[Records from a collection]
▽

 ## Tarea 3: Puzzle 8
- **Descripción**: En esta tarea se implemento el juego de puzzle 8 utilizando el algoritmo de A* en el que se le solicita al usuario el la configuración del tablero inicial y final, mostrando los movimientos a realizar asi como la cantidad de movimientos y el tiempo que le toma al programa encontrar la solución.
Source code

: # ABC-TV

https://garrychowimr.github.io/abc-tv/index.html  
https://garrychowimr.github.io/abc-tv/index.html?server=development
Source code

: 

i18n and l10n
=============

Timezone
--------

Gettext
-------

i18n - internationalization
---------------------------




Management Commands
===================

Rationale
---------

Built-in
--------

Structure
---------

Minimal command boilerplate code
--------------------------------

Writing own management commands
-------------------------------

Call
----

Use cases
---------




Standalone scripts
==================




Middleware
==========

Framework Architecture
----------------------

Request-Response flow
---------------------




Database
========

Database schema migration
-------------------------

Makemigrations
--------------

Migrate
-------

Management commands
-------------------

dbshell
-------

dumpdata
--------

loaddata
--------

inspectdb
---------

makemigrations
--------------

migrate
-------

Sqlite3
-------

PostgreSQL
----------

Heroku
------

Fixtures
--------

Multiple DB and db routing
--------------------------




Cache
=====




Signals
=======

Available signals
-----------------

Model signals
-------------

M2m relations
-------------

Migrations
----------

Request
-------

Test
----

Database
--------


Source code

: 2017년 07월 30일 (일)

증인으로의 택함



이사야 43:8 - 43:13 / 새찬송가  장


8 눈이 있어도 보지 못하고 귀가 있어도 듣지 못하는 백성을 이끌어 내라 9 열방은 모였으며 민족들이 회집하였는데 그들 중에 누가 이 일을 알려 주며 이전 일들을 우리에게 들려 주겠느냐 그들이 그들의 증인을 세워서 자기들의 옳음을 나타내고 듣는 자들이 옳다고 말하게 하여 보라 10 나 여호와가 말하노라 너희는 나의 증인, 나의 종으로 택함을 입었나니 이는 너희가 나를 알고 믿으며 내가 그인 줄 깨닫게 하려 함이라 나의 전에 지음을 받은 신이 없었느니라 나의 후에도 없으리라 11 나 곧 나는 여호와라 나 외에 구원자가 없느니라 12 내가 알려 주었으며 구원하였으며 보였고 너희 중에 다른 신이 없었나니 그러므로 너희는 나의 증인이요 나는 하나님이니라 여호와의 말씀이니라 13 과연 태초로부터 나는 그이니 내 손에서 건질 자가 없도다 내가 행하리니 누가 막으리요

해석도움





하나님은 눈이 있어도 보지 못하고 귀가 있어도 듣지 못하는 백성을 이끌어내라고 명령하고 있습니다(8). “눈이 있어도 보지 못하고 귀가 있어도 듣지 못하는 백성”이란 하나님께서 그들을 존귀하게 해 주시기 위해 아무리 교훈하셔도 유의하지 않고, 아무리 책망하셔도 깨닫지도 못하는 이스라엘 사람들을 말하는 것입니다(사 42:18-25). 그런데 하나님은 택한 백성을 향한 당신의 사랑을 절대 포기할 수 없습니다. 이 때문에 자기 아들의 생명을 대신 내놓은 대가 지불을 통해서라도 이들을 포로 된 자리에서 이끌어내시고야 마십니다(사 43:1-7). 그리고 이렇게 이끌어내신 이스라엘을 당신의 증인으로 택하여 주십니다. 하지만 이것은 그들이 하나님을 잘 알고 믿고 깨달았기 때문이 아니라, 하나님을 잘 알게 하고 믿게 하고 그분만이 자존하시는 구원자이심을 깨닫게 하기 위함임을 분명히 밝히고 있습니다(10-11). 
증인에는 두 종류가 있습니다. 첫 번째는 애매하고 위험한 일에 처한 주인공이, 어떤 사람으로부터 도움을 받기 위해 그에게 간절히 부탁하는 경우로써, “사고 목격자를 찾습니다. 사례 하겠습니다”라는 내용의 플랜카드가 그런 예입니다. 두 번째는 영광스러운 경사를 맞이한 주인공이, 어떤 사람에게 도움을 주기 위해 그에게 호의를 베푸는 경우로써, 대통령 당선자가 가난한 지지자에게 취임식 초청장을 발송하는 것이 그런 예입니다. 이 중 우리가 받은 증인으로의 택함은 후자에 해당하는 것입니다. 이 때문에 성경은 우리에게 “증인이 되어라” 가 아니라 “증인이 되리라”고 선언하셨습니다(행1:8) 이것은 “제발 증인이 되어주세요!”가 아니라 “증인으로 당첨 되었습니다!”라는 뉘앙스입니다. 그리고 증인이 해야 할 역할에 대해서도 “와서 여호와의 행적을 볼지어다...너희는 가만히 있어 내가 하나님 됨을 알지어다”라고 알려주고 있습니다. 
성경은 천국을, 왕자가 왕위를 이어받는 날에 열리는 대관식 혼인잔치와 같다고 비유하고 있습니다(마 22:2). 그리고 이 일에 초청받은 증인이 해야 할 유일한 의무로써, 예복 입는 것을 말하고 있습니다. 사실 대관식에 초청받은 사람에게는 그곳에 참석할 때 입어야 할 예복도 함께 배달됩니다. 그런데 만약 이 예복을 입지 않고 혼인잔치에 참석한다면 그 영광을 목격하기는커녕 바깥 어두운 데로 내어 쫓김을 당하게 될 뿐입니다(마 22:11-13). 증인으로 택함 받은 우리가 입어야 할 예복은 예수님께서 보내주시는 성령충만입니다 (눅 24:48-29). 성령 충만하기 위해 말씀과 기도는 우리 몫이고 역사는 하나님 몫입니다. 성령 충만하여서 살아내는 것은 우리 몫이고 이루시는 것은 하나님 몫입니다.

△

Above are lines of data; count those that hold "html" and answer with the number only.

### [RESPONSE]
2